Amy and I took a much needed mental health day and took a two hour drive up to Hell's Gate National Park. This park is unique in that you can opt to bike the 8km to the Rangers station through the wildlife. Amy and I kept reassuring ourselves that if there were lions in this area they wouldn't willingly give tourists bikes and free reign of the place. That said, we saw plenty of wildlife and because we arrived early we were able to have the place to be the only visitors there. It was a very calm morning and I felt lucky to be able to be a part of nature in that sort of way. The bike was nothing luxurious but it wasn't a big safari vehicle and that made all the difference. It was really amazing to be so close to zebras, giraffes, warthogs, impalas, etc. without a metal cage all around us. We were able to stop and take pictures and meander through the park to the rangers station at the other side.
Zebra crossing in front of my favorite acacia tree
My sweeeeet ride - a too small bike stuck in first gear

Such a peaceful morning

Zebras and warthog parade

Can you see the giraffe?

A hike down into the gorge
When we got to the Rangers Station after 8 km of bouncing down the road, we were offered a chance for a two hour hike into the gorge. Although we were assured by the rangers that the hike was nothing to be afraid of, I was skeptical. The three other time I had been on "very easy" hikes in Africa they had turned into full-body clothes-destroying adventures. I warned Amy it would be more than a nature walk and we decided why  not, we were here. I guess correctly and at points we were hiking down vertical slabs of wet limestone (with the assistance of our tour guide George) and at another point I was shimmying parallel to the ground over a small stream. The biggest accomplishment was that I only fell once. It was a beautiful trek through the limestone that is continuously being eroded away. There were warning signs of flash floods throughout and George told us just a few days ago he had to usher 75 school kids as quick as possible out of the gorge because of imminent disaster. This is also apparently the gorge where they filmed Tomb Raider in 1992. The Gorge is not part of the national park but instead is on Maasai land. This was apparent when we saw a young Maasai boy herding his goats up and down the steep slopes of the gorge.
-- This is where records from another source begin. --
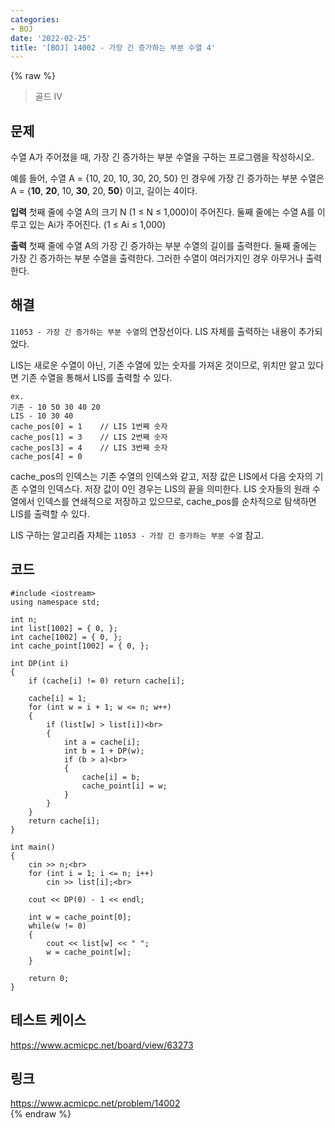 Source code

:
 ```yaml
---
categories:
- BOJ
date: '2022-02-25'
title: '[BOJ] 14002 - 가장 긴 증가하는 부분 수열 4'
---
```


{% raw %}
>골드 IV

## 문제
수열 A가 주어졌을 때, 가장 긴 증가하는 부분 수열을 구하는 프로그램을 작성하시오.

예를 들어, 수열 A = {10, 20, 10, 30, 20, 50} 인 경우에 가장 긴 증가하는 부분 수열은 A = {**10**,  **20**, 10,  **30**, 20,  **50**} 이고, 길이는 4이다.

**입력**
첫째 줄에 수열 A의 크기 N (1 ≤ N ≤ 1,000)이 주어진다.
둘째 줄에는 수열 A를 이루고 있는 Ai가 주어진다. (1 ≤ Ai  ≤ 1,000)

**출력**
첫째 줄에 수열 A의 가장 긴 증가하는 부분 수열의 길이를 출력한다.
둘째 줄에는 가장 긴 증가하는 부분 수열을 출력한다. 그러한 수열이 여러가지인 경우 아무거나 출력한다.

##  해결
`11053 - 가장 긴 증가하는 부분 수열`의 연장선이다. LIS 자체를 출력하는 내용이 추가되었다.

LIS는 새로운 수열이 아닌, 기존 수열에 있는 숫자를 가져온 것이므로, 위치만 알고 있다면 기존 수열을 통해서 LIS를 출력할 수 있다.
```
ex.
기존 - 10 50 30 40 20
LIS - 10 30 40
cache_pos[0] = 1	// LIS 1번째 숫자
cache_pos[1] = 3	// LIS 2번째 숫자
cache_pos[3] = 4	// LIS 3번째 숫자
cache_pos[4] = 0
```

cache_pos의 인덱스는 기존 수열의 인덱스와 같고, 저장 값은 LIS에서 다음 숫자의 기존 수열의 인덱스다. 저장 값이 0인 경우는 LIS의 끝을 의미한다. LIS 숫자들의 원래 수열에서 인덱스를 연쇄적으로 저장하고 있으므로, cache_pos를 순차적으로 탐색하면 LIS를 출력할 수 있다.

LIS 구하는 알고리즘 자체는 `11053 - 가장 긴 증가하는 부분 수열` 참고.

## 코드
```
#include <iostream>
using namespace std;

int n;
int list[1002] = { 0, };
int cache[1002] = { 0, };
int cache_point[1002] = { 0, };

int DP(int i)
{
	if (cache[i] != 0) return cache[i];

	cache[i] = 1;
	for (int w = i + 1; w <= n; w++)
	{
		if (list[w] > list[i])<br>
		{
			int a = cache[i];
			int b = 1 + DP(w);
			if (b > a)<br>
			{
				cache[i] = b;
				cache_point[i] = w;
			}
		}
	}
	return cache[i];
}

int main()
{
	cin >> n;<br>
	for (int i = 1; i <= n; i++)
		cin >> list[i];<br>

	cout << DP(0) - 1 << endl;

	int w = cache_point[0];
	while(w != 0)
	{
		cout << list[w] << " ";
		w = cache_point[w];
	}

	return 0;
}
```

## 테스트 케이스
https://www.acmicpc.net/board/view/63273<br>

## 링크
https://www.acmicpc.net/problem/14002<br>
{% endraw %} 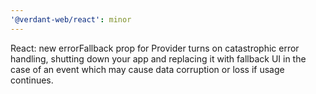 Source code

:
 ```yaml
---
'@verdant-web/react': minor
---
```


React: new errorFallback prop for Provider turns on catastrophic error handling, shutting down your app and replacing it with fallback UI in the case of an event which may cause data corruption or loss if usage continues.
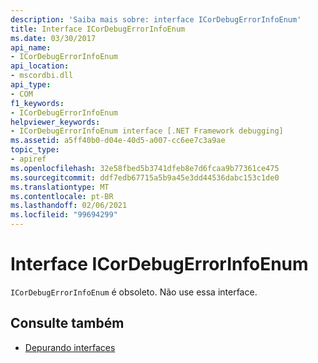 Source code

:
 ```yaml
---
description: 'Saiba mais sobre: interface ICorDebugErrorInfoEnum'
title: Interface ICorDebugErrorInfoEnum
ms.date: 03/30/2017
api_name:
- ICorDebugErrorInfoEnum
api_location:
- mscordbi.dll
api_type:
- COM
f1_keywords:
- ICorDebugErrorInfoEnum
helpviewer_keywords:
- ICorDebugErrorInfoEnum interface [.NET Framework debugging]
ms.assetid: a5ff40b0-d04e-40d5-a007-cc6ee7c3a9ae
topic_type:
- apiref
ms.openlocfilehash: 32e58fbed5b3741dfeb8e7d6fcaa9b77361ce475
ms.sourcegitcommit: ddf7edb67715a5b9a45e3dd44536dabc153c1de0
ms.translationtype: MT
ms.contentlocale: pt-BR
ms.lasthandoff: 02/06/2021
ms.locfileid: "99694299"
---
```

# <a name="icordebugerrorinfoenum-interface"></a>Interface ICorDebugErrorInfoEnum

`ICorDebugErrorInfoEnum` é obsoleto. Não use essa interface.  
  
## <a name="see-also"></a>Consulte também

- [Depurando interfaces](debugging-interfaces.md)
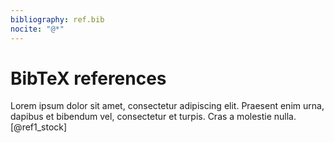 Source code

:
 ```yaml
---
bibliography: ref.bib
nocite: "@*"
---
```


# BibTeX references

Lorem ipsum dolor sit amet, consectetur adipiscing elit.
Praesent enim urna, dapibus et bibendum vel, consectetur et turpis.
Cras a molestie nulla. [@ref1_stock]
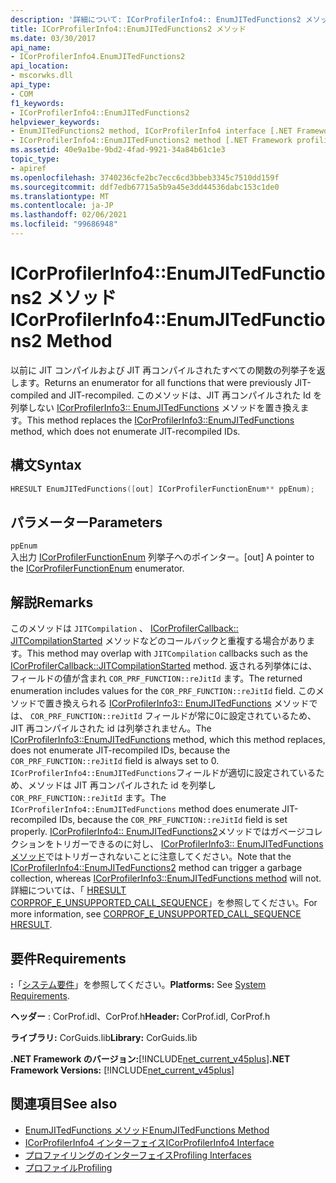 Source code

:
 ```yaml
---
description: '詳細について: ICorProfilerInfo4:: EnumJITedFunctions2 メソッド'
title: ICorProfilerInfo4::EnumJITedFunctions2 メソッド
ms.date: 03/30/2017
api_name:
- ICorProfilerInfo4.EnumJITedFunctions2
api_location:
- mscorwks.dll
api_type:
- COM
f1_keywords:
- ICorProfilerInfo4::EnumJITedFunctions2
helpviewer_keywords:
- EnumJITedFunctions2 method, ICorProfilerInfo4 interface [.NET Framework profiling]
- ICorProfilerInfo4::EnumJITedFunctions2 method [.NET Framework profiling]
ms.assetid: 40e9a1be-9bd2-4fad-9921-34a84b61c1e3
topic_type:
- apiref
ms.openlocfilehash: 3740236cfe2bc7ecc6cd3bbeb3345c7510dd159f
ms.sourcegitcommit: ddf7edb67715a5b9a45e3dd44536dabc153c1de0
ms.translationtype: MT
ms.contentlocale: ja-JP
ms.lasthandoff: 02/06/2021
ms.locfileid: "99686948"
---
```

# <a name="icorprofilerinfo4enumjitedfunctions2-method"></a><span data-ttu-id="fdfa2-103">ICorProfilerInfo4::EnumJITedFunctions2 メソッド</span><span class="sxs-lookup"><span data-stu-id="fdfa2-103">ICorProfilerInfo4::EnumJITedFunctions2 Method</span></span>

<span data-ttu-id="fdfa2-104">以前に JIT コンパイルおよび JIT 再コンパイルされたすべての関数の列挙子を返します。</span><span class="sxs-lookup"><span data-stu-id="fdfa2-104">Returns an enumerator for all functions that were previously JIT-compiled and JIT-recompiled.</span></span> <span data-ttu-id="fdfa2-105">このメソッドは、JIT 再コンパイルされた Id を列挙しない [ICorProfilerInfo3:: EnumJITedFunctions](icorprofilerinfo3-enumjitedfunctions-method.md) メソッドを置き換えます。</span><span class="sxs-lookup"><span data-stu-id="fdfa2-105">This method replaces the [ICorProfilerInfo3::EnumJITedFunctions](icorprofilerinfo3-enumjitedfunctions-method.md) method, which does not enumerate JIT-recompiled IDs.</span></span>  
  
## <a name="syntax"></a><span data-ttu-id="fdfa2-106">構文</span><span class="sxs-lookup"><span data-stu-id="fdfa2-106">Syntax</span></span>  
  
```cpp  
HRESULT EnumJITedFunctions([out] ICorProfilerFunctionEnum** ppEnum);  
```  
  
## <a name="parameters"></a><span data-ttu-id="fdfa2-107">パラメーター</span><span class="sxs-lookup"><span data-stu-id="fdfa2-107">Parameters</span></span>  

 `ppEnum`  
 <span data-ttu-id="fdfa2-108">入出力 [ICorProfilerFunctionEnum](icorprofilerfunctionenum-interface.md) 列挙子へのポインター。</span><span class="sxs-lookup"><span data-stu-id="fdfa2-108">[out] A pointer to the [ICorProfilerFunctionEnum](icorprofilerfunctionenum-interface.md) enumerator.</span></span>  
  
## <a name="remarks"></a><span data-ttu-id="fdfa2-109">解説</span><span class="sxs-lookup"><span data-stu-id="fdfa2-109">Remarks</span></span>  

 <span data-ttu-id="fdfa2-110">このメソッドは `JITCompilation` 、 [ICorProfilerCallback:: JITCompilationStarted](icorprofilercallback-jitcompilationstarted-method.md) メソッドなどのコールバックと重複する場合があります。</span><span class="sxs-lookup"><span data-stu-id="fdfa2-110">This method may overlap with `JITCompilation` callbacks such as the [ICorProfilerCallback::JITCompilationStarted](icorprofilercallback-jitcompilationstarted-method.md) method.</span></span> <span data-ttu-id="fdfa2-111">返される列挙体には、フィールドの値が含まれ `COR_PRF_FUNCTION::reJitId` ます。</span><span class="sxs-lookup"><span data-stu-id="fdfa2-111">The returned enumeration includes values for the `COR_PRF_FUNCTION::reJitId` field.</span></span> <span data-ttu-id="fdfa2-112">このメソッドで置き換えられる [ICorProfilerInfo3:: EnumJITedFunctions](icorprofilerinfo3-enumjitedfunctions-method.md) メソッドでは、 `COR_PRF_FUNCTION::reJitId` フィールドが常に0に設定されているため、JIT 再コンパイルされた id は列挙されません。</span><span class="sxs-lookup"><span data-stu-id="fdfa2-112">The [ICorProfilerInfo3::EnumJITedFunctions](icorprofilerinfo3-enumjitedfunctions-method.md) method, which this method replaces, does not enumerate JIT-recompiled IDs, because the `COR_PRF_FUNCTION::reJitId` field is always set to 0.</span></span> <span data-ttu-id="fdfa2-113">`ICorProfilerInfo4::EnumJITedFunctions`フィールドが適切に設定されているため、メソッドは JIT 再コンパイルされた id を列挙し `COR_PRF_FUNCTION::reJitId` ます。</span><span class="sxs-lookup"><span data-stu-id="fdfa2-113">The `ICorProfilerInfo4::EnumJITedFunctions` method does enumerate JIT-recompiled IDs, because the `COR_PRF_FUNCTION::reJitId` field is set properly.</span></span> <span data-ttu-id="fdfa2-114">[ICorProfilerInfo4:: EnumJITedFunctions2](icorprofilerinfo4-enumjitedfunctions2-method.md)メソッドではガベージコレクションをトリガーできるのに対し、 [ICorProfilerInfo3:: EnumJITedFunctions メソッド](icorprofilerinfo3-enumjitedfunctions-method.md)ではトリガーされないことに注意してください。</span><span class="sxs-lookup"><span data-stu-id="fdfa2-114">Note that the [ICorProfilerInfo4::EnumJITedFunctions2](icorprofilerinfo4-enumjitedfunctions2-method.md) method can trigger a garbage collection, whereas [ICorProfilerInfo3::EnumJITedFunctions method](icorprofilerinfo3-enumjitedfunctions-method.md) will not.</span></span>  <span data-ttu-id="fdfa2-115">詳細については、「 [HRESULT CORPROF_E_UNSUPPORTED_CALL_SEQUENCE](corprof-e-unsupported-call-sequence-hresult.md)」を参照してください。</span><span class="sxs-lookup"><span data-stu-id="fdfa2-115">For more information, see [CORPROF_E_UNSUPPORTED_CALL_SEQUENCE HRESULT](corprof-e-unsupported-call-sequence-hresult.md).</span></span>  
  
## <a name="requirements"></a><span data-ttu-id="fdfa2-116">要件</span><span class="sxs-lookup"><span data-stu-id="fdfa2-116">Requirements</span></span>  

 <span data-ttu-id="fdfa2-117">**:**「[システム要件](../../get-started/system-requirements.md)」を参照してください。</span><span class="sxs-lookup"><span data-stu-id="fdfa2-117">**Platforms:** See [System Requirements](../../get-started/system-requirements.md).</span></span>  
  
 <span data-ttu-id="fdfa2-118">**ヘッダー** : CorProf.idl、CorProf.h</span><span class="sxs-lookup"><span data-stu-id="fdfa2-118">**Header:** CorProf.idl, CorProf.h</span></span>  
  
 <span data-ttu-id="fdfa2-119">**ライブラリ:** CorGuids.lib</span><span class="sxs-lookup"><span data-stu-id="fdfa2-119">**Library:** CorGuids.lib</span></span>  
  
 <span data-ttu-id="fdfa2-120">**.NET Framework のバージョン:**[!INCLUDE[net_current_v45plus](../../../../includes/net-current-v45plus-md.md)]</span><span class="sxs-lookup"><span data-stu-id="fdfa2-120">**.NET Framework Versions:** [!INCLUDE[net_current_v45plus](../../../../includes/net-current-v45plus-md.md)]</span></span>  
  
## <a name="see-also"></a><span data-ttu-id="fdfa2-121">関連項目</span><span class="sxs-lookup"><span data-stu-id="fdfa2-121">See also</span></span>

- [<span data-ttu-id="fdfa2-122">EnumJITedFunctions メソッド</span><span class="sxs-lookup"><span data-stu-id="fdfa2-122">EnumJITedFunctions Method</span></span>](icorprofilerinfo3-enumjitedfunctions-method.md)
- [<span data-ttu-id="fdfa2-123">ICorProfilerInfo4 インターフェイス</span><span class="sxs-lookup"><span data-stu-id="fdfa2-123">ICorProfilerInfo4 Interface</span></span>](icorprofilerinfo4-interface.md)
- [<span data-ttu-id="fdfa2-124">プロファイリングのインターフェイス</span><span class="sxs-lookup"><span data-stu-id="fdfa2-124">Profiling Interfaces</span></span>](profiling-interfaces.md)
- [<span data-ttu-id="fdfa2-125">プロファイル</span><span class="sxs-lookup"><span data-stu-id="fdfa2-125">Profiling</span></span>](index.md)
There has been a drought in this area for the past two years resulting in more and more animals migrating towards the little water inside of the gorge. This includes large buffalo who have fallen into the gorge attempting to find food.

Our trusty tour guide, George, washes his hands in the hot springs

The green is from the algae caused by the hot springs

Amy and I 

Who knew we were so close to the chaos of Nairobi?